Oil prices rose on Wednesday after U.S. weekly inventory data showed crude stockpiles falling to their lowest level in six months, while Hurricane Ivan's passage toward the Gulf of Mexico further heightened supply fears.

New York light crude (CLc1) rose 69 cents to $45.08 after touching a two-week peak of $45.30 as news of the tighter crude supply picture overrode OPEC's attempt to calm the market with a four percent hike in official output.

The U.S. government Energy Information Administration said commercial crude inventories fell 7.1 million barrels to 278.6 million barrels in the week to Sept 10, taking crude stocks to their lowest since late February.

A 1.7 million-barrel distillate build mitigated some of the bullish sentiment.
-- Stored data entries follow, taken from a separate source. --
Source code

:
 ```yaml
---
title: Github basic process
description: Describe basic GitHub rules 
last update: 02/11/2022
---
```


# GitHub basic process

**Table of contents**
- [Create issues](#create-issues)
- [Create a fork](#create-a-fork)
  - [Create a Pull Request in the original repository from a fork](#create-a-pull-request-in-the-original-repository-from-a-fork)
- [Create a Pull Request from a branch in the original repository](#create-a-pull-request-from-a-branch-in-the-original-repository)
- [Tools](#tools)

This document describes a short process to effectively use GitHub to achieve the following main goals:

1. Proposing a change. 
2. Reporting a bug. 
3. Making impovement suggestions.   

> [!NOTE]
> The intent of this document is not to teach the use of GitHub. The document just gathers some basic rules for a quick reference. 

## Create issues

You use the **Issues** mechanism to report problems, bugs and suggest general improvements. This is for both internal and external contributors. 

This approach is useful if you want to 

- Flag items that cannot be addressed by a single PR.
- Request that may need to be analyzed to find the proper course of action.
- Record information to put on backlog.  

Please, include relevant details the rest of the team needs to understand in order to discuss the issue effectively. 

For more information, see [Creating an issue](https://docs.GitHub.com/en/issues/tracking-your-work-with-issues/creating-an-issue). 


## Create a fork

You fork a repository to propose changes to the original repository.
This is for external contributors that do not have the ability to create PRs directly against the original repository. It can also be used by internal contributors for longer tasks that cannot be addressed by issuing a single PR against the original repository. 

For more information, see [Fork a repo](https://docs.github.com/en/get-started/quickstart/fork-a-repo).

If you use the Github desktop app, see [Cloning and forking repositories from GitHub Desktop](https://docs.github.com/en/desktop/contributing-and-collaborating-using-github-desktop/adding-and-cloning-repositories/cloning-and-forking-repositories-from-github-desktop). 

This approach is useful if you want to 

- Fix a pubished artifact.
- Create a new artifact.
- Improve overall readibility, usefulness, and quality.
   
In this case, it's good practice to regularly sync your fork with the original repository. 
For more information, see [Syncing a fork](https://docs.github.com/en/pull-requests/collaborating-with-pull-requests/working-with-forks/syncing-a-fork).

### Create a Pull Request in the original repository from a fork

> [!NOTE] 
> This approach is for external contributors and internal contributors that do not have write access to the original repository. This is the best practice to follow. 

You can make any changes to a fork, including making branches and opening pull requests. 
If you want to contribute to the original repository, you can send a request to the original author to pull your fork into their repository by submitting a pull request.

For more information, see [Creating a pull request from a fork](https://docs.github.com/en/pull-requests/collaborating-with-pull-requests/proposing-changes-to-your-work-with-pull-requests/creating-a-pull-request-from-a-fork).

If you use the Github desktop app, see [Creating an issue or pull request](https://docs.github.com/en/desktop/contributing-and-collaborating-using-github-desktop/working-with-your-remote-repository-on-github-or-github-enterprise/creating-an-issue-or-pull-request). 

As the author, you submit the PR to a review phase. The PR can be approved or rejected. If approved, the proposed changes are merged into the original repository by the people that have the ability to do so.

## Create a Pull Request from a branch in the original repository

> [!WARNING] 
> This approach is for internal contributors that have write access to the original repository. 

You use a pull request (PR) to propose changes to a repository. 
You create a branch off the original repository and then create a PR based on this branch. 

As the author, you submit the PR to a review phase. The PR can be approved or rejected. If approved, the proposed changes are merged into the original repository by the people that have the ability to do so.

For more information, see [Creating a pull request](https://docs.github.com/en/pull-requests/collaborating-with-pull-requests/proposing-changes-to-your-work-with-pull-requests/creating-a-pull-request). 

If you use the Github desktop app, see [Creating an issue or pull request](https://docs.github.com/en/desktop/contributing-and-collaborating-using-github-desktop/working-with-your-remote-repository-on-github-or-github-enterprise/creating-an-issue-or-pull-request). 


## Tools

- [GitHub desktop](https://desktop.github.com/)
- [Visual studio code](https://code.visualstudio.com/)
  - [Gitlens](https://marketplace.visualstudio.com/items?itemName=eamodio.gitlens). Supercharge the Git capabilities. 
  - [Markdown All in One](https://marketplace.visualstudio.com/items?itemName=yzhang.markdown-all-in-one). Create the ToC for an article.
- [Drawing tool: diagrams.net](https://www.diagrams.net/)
Traders are focusing more on distillates, particularly heating oil, as the northern hemisphere winter approaches.

The EIA said heating oil stocks rose 1.7 million barrels to 53.1 million.“This is an extremely bullish report, with the big draw on crude stocks in the DOE (EIA) report,” said Phil Flynn, market analyst at Alaron Trading.

Analysts said delays due to recent hurricanes could have contributed to lower crude imports, which fell about 800,000 barrels per day to just under 10 million bpd.

But with Hurricane Ivan, one of the fiercest Atlantic storms on record, still sweeping toward the Gulf of Mexico where 25 percent of U.S. oil and gas is produced, more disruptions looked likely to come through into next week's inventory figures.

Oil companies had shut just over one million barrels per day (bpd), or 61 percent, of offshore crude oil output on Tuesday, according to the U.S. Minerals Management Service.

Continued suspension of crude exports from northern Iraq due to pipeline sabotage also fostered bullish sentiment.

OPEC AGREES TO HIKE FORMAL OUTPUT

OPEC agreed at its meeting in Vienna to raise formal output limits by one million barrels a day, four percent, to 27 million bpd, Venezuelan Oil Minister Rafael Ramirez confirmed.

New supply quotas in the Organization of the Petroleum Exporting Countries will be effective from November 1.OPEC will meet again on December 6 in Cairo, Kuwaiti Oil Minister Sheik Ahmad al-Fahd al-Sabah said.He said OPEC had made no change to its $22-$28 price target.

The million barrel quota hike is designed to underline OPEC's intent to bring crude prices back below $40 a barrel.Saudi Oil Minister Ali al-Naimi reiterated on Wednesday that current prices were too high, but said there was no sign that the market's strength was damaging demand.

Oil prices have remained stubbornly high despite OPEC lifting supplies this summer to a 25-year high to meet demand growth led by China's booming economy.

Wednesday's deal will do little to change real supplies -- OPEC is already pumping some two million bpd over existing limits of 26 million bpd.

“We would see this as more of a housekeeping exercise rather than being of any immediate significance for prices,” wrote analysts at Barclays Capital.